Exercise data section start
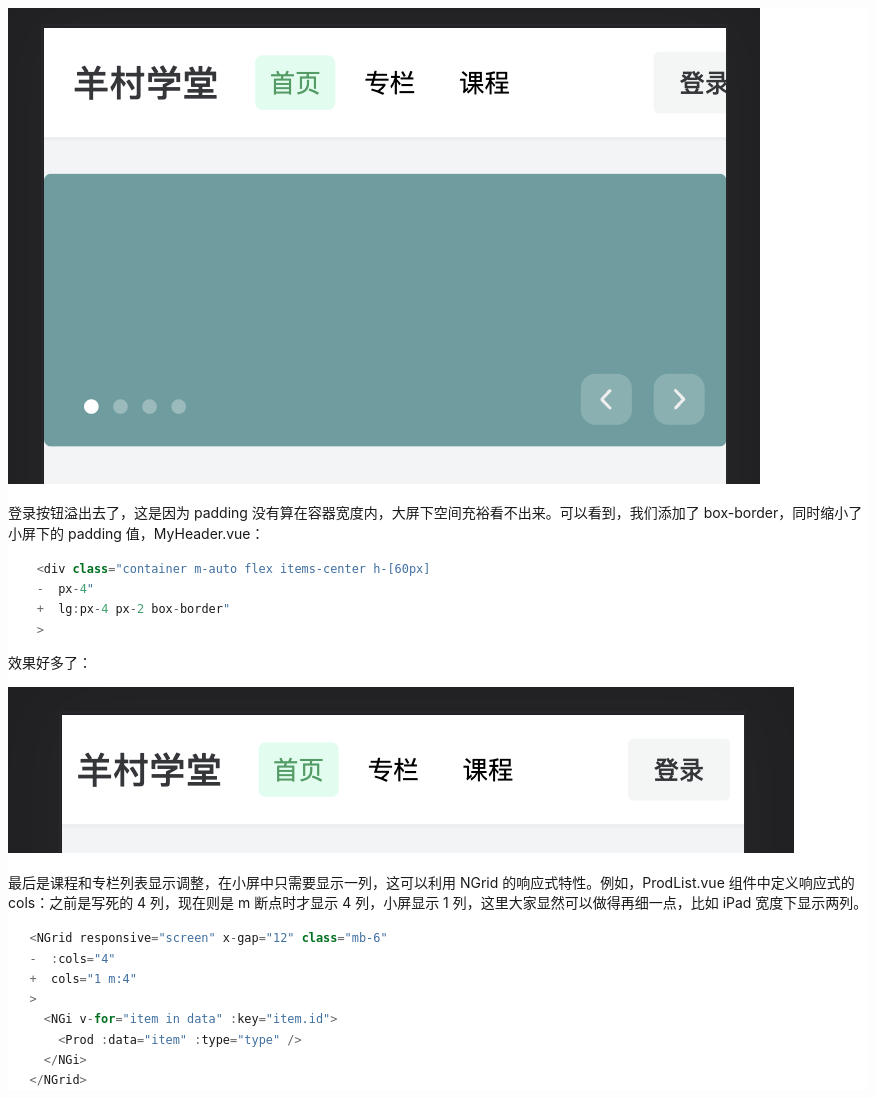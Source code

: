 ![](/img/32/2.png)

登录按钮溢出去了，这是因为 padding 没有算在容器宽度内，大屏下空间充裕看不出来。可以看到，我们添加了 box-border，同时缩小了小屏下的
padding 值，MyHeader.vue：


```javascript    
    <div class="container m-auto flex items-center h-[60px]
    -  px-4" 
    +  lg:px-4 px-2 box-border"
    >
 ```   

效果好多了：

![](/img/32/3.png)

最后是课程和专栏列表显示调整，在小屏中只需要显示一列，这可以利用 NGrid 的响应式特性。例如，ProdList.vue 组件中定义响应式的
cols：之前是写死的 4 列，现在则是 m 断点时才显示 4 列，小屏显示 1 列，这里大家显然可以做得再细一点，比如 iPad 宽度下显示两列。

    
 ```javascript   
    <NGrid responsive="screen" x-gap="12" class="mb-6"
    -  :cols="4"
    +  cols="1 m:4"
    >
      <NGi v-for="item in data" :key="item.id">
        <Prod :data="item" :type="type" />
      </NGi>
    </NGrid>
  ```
Exercise data section end
Exercise data section start
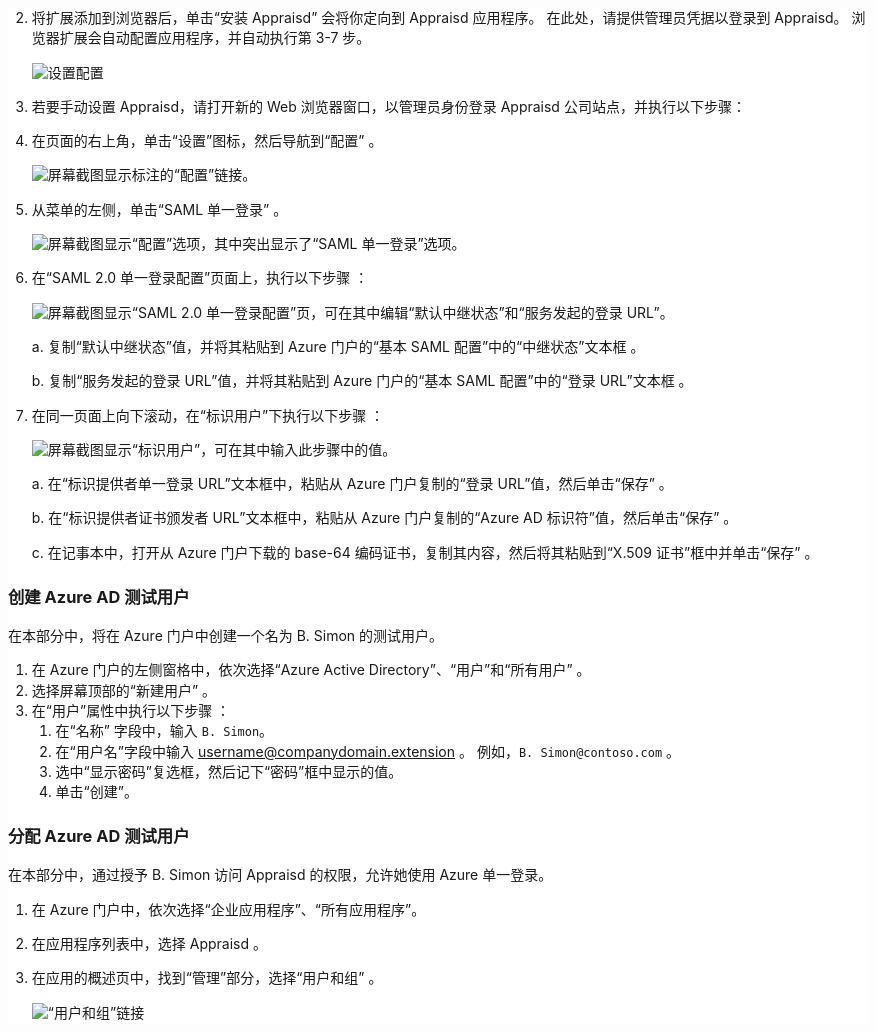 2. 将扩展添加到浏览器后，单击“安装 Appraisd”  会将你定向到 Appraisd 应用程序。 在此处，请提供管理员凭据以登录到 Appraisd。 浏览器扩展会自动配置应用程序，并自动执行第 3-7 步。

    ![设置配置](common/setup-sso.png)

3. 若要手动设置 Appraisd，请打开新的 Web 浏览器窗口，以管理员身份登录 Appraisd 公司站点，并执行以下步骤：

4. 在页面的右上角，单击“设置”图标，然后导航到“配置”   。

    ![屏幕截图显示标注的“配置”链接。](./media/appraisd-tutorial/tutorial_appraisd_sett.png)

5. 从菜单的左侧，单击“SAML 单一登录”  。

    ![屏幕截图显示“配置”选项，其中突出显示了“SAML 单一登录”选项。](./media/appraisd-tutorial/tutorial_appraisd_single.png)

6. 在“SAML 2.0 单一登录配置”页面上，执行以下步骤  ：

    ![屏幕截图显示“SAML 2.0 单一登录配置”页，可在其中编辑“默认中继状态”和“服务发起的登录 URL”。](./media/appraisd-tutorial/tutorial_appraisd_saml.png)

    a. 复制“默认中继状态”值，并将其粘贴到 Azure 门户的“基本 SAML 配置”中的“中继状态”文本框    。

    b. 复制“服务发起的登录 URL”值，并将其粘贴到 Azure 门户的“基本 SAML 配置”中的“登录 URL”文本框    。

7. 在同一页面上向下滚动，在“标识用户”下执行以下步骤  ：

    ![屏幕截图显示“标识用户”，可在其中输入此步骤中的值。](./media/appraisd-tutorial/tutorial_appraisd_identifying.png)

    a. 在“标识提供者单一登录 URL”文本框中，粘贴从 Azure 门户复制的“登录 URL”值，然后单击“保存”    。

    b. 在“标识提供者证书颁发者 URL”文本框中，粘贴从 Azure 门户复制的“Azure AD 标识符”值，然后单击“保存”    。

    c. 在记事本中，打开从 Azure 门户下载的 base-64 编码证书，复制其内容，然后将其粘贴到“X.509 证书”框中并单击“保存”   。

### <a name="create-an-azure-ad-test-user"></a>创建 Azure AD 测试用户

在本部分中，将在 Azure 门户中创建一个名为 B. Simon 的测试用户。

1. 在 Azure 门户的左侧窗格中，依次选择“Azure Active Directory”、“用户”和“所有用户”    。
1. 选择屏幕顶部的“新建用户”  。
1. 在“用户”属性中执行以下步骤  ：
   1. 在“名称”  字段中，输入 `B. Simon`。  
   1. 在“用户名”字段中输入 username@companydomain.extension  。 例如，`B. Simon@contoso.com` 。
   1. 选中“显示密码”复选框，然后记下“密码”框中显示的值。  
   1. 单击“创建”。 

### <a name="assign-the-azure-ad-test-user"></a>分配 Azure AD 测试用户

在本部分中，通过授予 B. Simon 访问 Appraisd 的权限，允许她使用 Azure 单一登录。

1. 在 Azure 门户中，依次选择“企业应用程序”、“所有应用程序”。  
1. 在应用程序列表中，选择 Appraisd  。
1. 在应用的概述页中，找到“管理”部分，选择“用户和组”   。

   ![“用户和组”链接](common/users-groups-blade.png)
Exercise data section end
- [Directions for this task]
If a line of the entries above holds the word "test", count it; report only how many such lines there are.

- [Task solution]
2